Louis “Studs” Terkel was 96 years old when he died in 2008. And in his nearly century-spanning lifetime, he confounded biographers seeking to identify him variously as an author, radio talk show host, political activist and black-listed actor, among other professional pursuits.
But to oral historians, he popularized what it means to ask ordinary people questions about their lives and to listen carefully and respectfully to what they say.
In a roundtable session moderated by OHA past president Donald A. Ritchie, people who knew Terkel recalled his contributions to oral history, which increasingly are being recognized as recordings of his interviews are becoming available through the Studs Terkel Radio Archive, featuring nearly five decades worth of radio programs on Chicago’s station WFMT. https://studsterkel.wfmt.com/ Access to the archive will make it possible for historians to reexamine Terkel’s interviews, Ritchie noted.
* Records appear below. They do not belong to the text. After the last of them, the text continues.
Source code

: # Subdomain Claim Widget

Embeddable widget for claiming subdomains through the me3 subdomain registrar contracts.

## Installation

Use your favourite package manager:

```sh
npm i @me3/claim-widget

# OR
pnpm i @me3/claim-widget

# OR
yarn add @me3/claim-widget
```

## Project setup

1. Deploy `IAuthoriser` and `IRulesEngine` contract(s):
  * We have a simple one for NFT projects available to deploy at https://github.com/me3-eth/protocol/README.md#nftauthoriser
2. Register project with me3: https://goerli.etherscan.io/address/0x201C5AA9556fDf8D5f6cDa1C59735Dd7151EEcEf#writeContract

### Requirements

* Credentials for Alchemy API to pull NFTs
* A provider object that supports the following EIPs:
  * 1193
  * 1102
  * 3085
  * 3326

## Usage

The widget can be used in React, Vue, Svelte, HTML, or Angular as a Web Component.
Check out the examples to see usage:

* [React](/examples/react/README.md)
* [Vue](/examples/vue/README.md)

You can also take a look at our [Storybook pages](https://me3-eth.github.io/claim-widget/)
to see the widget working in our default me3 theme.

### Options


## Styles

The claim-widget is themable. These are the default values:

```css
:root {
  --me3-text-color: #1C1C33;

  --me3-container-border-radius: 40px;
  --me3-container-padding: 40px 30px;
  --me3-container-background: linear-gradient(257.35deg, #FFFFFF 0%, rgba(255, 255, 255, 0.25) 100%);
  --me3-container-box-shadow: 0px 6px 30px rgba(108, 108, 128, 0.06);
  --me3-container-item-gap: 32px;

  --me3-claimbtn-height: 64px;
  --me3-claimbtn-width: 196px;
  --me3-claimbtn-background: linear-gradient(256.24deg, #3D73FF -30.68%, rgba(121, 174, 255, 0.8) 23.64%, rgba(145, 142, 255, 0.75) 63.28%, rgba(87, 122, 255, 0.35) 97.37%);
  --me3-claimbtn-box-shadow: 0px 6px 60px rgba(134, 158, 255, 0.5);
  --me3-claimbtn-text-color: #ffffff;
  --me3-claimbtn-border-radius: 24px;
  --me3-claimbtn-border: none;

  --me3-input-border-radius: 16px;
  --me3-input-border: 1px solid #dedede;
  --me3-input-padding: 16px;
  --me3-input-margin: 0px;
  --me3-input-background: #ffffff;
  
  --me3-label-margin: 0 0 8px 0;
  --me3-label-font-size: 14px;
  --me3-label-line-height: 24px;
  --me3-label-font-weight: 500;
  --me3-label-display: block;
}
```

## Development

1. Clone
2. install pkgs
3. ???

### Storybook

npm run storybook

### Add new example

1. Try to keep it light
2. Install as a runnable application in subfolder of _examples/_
Alan Wieder, author of “Studs Terkel: Politics, Culture, but Mostly Conversation,” described his interviews with people in their 90s who knew Terkel well. “In Chicago, there was groups who believed they owned Studs Terkel,” Wieder said.
He said the legendary Chicagoan had a lifelong commitment to both fighting and documenting white supremacy and racism. And while Terkel was an inveterate story-teller, he also was a passionate listener.
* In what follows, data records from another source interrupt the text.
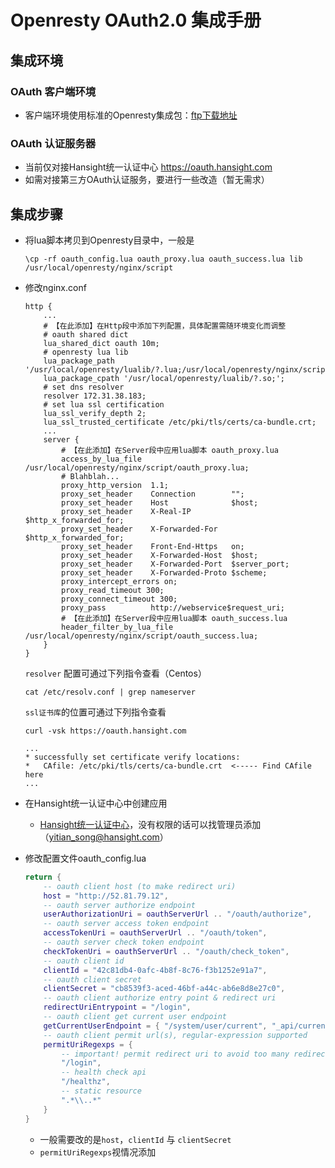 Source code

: # Openresty OAuth2.0 集成手册
## 集成环境
### OAuth 客户端环境
- 客户端环境使用标准的Openresty集成包：[ftp下载地址]()

### OAuth 认证服务器
- 当前仅对接Hansight统一认证中心 https://oauth.hansight.com
- 如需对接第三方OAuth认证服务，要进行一些改造（暂无需求）

## 集成步骤
- 将lua脚本拷贝到Openresty目录中，一般是
    ```shell
    \cp -rf oauth_config.lua oauth_proxy.lua oauth_success.lua lib /usr/local/openresty/nginx/script
    ```
- 修改nginx.conf

    ```nginx
    http {
        ...
        # 【在此添加】在Http段中添加下列配置，具体配置需随环境变化而调整
        # oauth shared dict
        lua_shared_dict oauth 10m;
        # openresty lua lib
        lua_package_path '/usr/local/openresty/lualib/?.lua;/usr/local/openresty/nginx/script/?.lua;/usr/local/openresty/nginx/script/lib/?.lua;';
        lua_package_cpath '/usr/local/openresty/lualib/?.so;';
        # set dns resolver
        resolver 172.31.38.183;
        # set lua ssl certification
        lua_ssl_verify_depth 2;
        lua_ssl_trusted_certificate /etc/pki/tls/certs/ca-bundle.crt;
        ...
        server {
            # 【在此添加】在Server段中应用lua脚本 oauth_proxy.lua
            access_by_lua_file  /usr/local/openresty/nginx/script/oauth_proxy.lua;
            # Blahblah...          
            proxy_http_version  1.1;
            proxy_set_header    Connection        "";
            proxy_set_header    Host              $host;
            proxy_set_header    X-Real-IP         $http_x_forwarded_for;
            proxy_set_header    X-Forwarded-For   $http_x_forwarded_for;
            proxy_set_header    Front-End-Https   on;
            proxy_set_header    X-Forwarded-Host  $host;
            proxy_set_header    X-Forwarded-Port  $server_port;
            proxy_set_header    X-Forwarded-Proto $scheme;
            proxy_intercept_errors on;
            proxy_read_timeout 300;
            proxy_connect_timeout 300;
            proxy_pass          http://webservice$request_uri;
            # 【在此添加】在Server段中应用lua脚本 oauth_success.lua
            header_filter_by_lua_file /usr/local/openresty/nginx/script/oauth_success.lua;
        }
    }
    ```
    `resolver` 配置可通过下列指令查看（Centos）
    ```shell
    cat /etc/resolv.conf | grep nameserver
    ```
    `ssl证书库`的位置可通过下列指令查看
    ```shell
    curl -vsk https://oauth.hansight.com

    ...
    * successfully set certificate verify locations:
    *   CAfile: /etc/pki/tls/certs/ca-bundle.crt  <----- Find CAfile here
    ...
    ```
- 在Hansight统一认证中心中创建应用
    - [Hansight统一认证中心](https://oauth-admin.hansight.com)，没有权限的话可以找管理员添加（yitian_song@hansight.com）

- 修改配置文件oauth_config.lua
    ```lua
    return {
        -- oauth client host (to make redirect uri)
        host = "http://52.81.79.12",
        -- oauth server authorize endpoint
        userAuthorizationUri = oauthServerUrl .. "/oauth/authorize",
        -- oauth server access token endpoint
        accessTokenUri = oauthServerUrl .. "/oauth/token",
        -- oauth server check token endpoint
        checkTokenUri = oauthServerUrl .. "/oauth/check_token",
        -- oauth client id
        clientId = "42c81db4-0afc-4b8f-8c76-f3b1252e91a7",
        -- oauth client secret
        clientSecret = "cb8539f3-aced-46bf-a44c-ab6e8d8e27c0",
        -- oauth client authorize entry point & redirect uri
        redirectUriEntrypoint = "/login",
        -- oauth client get current user endpoint
        getCurrentUserEndpoint = { "/system/user/current", "_api/current/user" },
        -- oauth client permit url(s), regular-expression supported
        permitUriRegexps = {
            -- important! permit redirect uri to avoid too many redirection error
            "/login",
            -- health check api
            "/healthz",
            -- static resource
            ".*\\..*"
        }
    }
    ```
    - 一般需要改的是`host`，`clientId` 与 `clientSecret`
    - `permitUriRegexps`视情况添加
“He believed that without conversation and debate, you couldn’t have democracy,” Wieder said.
OHA past president Michael Frisch recalled lively discussions among OHA members at the 1995 conference in Milwaukee about whether Terkel should be given an award because of doubts over whether he “really was an oral historian.”
Frisch also had harsh words for the New York Times obituary about Terkel, which criticized the Pulitzer Prize-winning author for having an agenda. “Most historians do,” Frisch noted.
“He was an oral historian, and he was very, very good at it,” Frisch added. Terkel listened to his interviewees without sentimentality, respected them and used probing questions to elicit more information. Then he selected material from the interviews and edited it for a broader audience. “That’s what historians do,” Frisch said.
Rick Ayers of the University of San Francisco, author of a teacher’s guide to Terkel’s book “Working,” called Terkel a “border-crosser.”
“He was in a category of his own,” Ayers said, adding: “We need to embrace him as the rebel he was and the transgressor that he was.”
Ritchie noted that Ron Grele, also a past OHA president and retired director of Columbia University’s oral history program, introduced oral historians to Terkel through “Envelopes of Sound: The Art of Oral History,” in which Grele interviewed Terkel and other scholars in which they delved into theories and methods of interviewing.
Grele, who was in the audience, recalled that interviewing Terkel “was like you were at a jazz concert,” a musical genre Terkel loved. “He talked like a jazz orchestra.”
Wieder noted that while Terkel was often described as a journalist or oral historian, he never used those labels himself. Until Terkel died, Wieder said, “He called himself a disc jockey.”